Ethan's kidnapper was of so ordinary an appearance Ethan could hardly keep him
before his mind even when he was looking directly at him. But Ethan had the
oddest insight, like X-ray vision, that his bones contained not marrow but ice
stone-hard as that outside the Station. Ethan wondered how he manufactured red
blood cells with this peculiar medical condition. Maybe his veins ran liquid
nitrogen. They were both utterly charming, and Ethan wanted to kiss them.
"Is he under, Captain?" asked the man with the towel.
"Yes, Colonel Millisor," replied the other. "A full dose."
The man with the towel grunted and flung it on the bed, next to the contents
of Ethan's pockets, and all his clothes, arrayed there.

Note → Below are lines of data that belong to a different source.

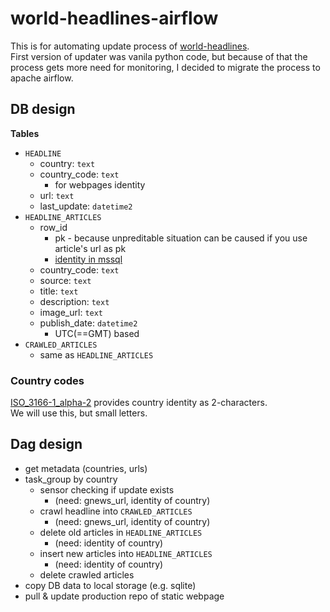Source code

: # world-headlines-airflow
This is for automating update process of [world-headlines](https://world-headlines.github.io).  
First version of updater was vanila python code, but because of that the process gets more need for monitoring, 
I decided to migrate the process to apache airflow. 

  
## DB design
__Tables__  
- `HEADLINE`
    - country: `text`
    - country_code: `text`
        - for webpages identity
    - url: `text`
    - last_update: `datetime2`
- `HEADLINE_ARTICLES`
    - row_id
        - pk - because unpreditable situation can be caused if you use article's url as pk
        - [identity in mssql](https://learn.microsoft.com/ko-kr/sql/t-sql/statements/create-table-transact-sql-identity-property?view=sql-server-ver16)
    - country_code: `text`
    - source: `text`
    - title: `text`
    - description: `text`
    - image_url: `text`
    - publish_date: `datetime2`
        - UTC(==GMT) based
- `CRAWLED_ARTICLES`
    - same as `HEADLINE_ARTICLES`

### Country codes
[ISO_3166-1_alpha-2](https://en.wikipedia.org/wiki/ISO_3166-1_alpha-2) provides country identity as 2-characters.  
We will use this, but small letters.  

## Dag design

- get metadata (countries, urls)
- task_group by country
    - sensor checking if update exists
        - (need: gnews_url, identity of country)
    - crawl headline into `CRAWLED_ARTICLES` 
        - (need: gnews_url, identity of country)
    - delete old articles in `HEADLINE_ARTICLES` 
        - (need: identity of country)
    - insert new articles into `HEADLINE_ARTICLES` 
        - (need: identity of country)
    - delete crawled articles
- copy DB data to local storage (e.g. sqlite)
- pull & update production repo of static webpage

Ethan noticed his own
nakedness for the first time. There were a few Kline Station tokens, a comb,
an empty raisin wrapper, his map module, his credit chit for his Betan funds
for purchasing the new cultures the creature under his heart howled, unheard,
at that sight. His captor poked among the spoils. "This stuff scan clean?"
"Ha. Almost," said the cold captain. "Take a look at this." He picked up
Ethan's map module, cracked open its back, and fixed an electron viewer over
its microscopic circuit board. "We shook him down in the loading zone. See
that little black dot? It was caused by a bead of acid in a polarized lipid
membrane. When my scanner beam crossed it, it depolarized and dissolved, and
burned out whatever had been there. Tracer for sure, probably an audio
recorder as well. Very neat, tucked right in the standard map circuitry, which
incidentally masked the bug's electronic noise with its own. He's an agent,
all right."
"Were you able to trace the link back to its home base?"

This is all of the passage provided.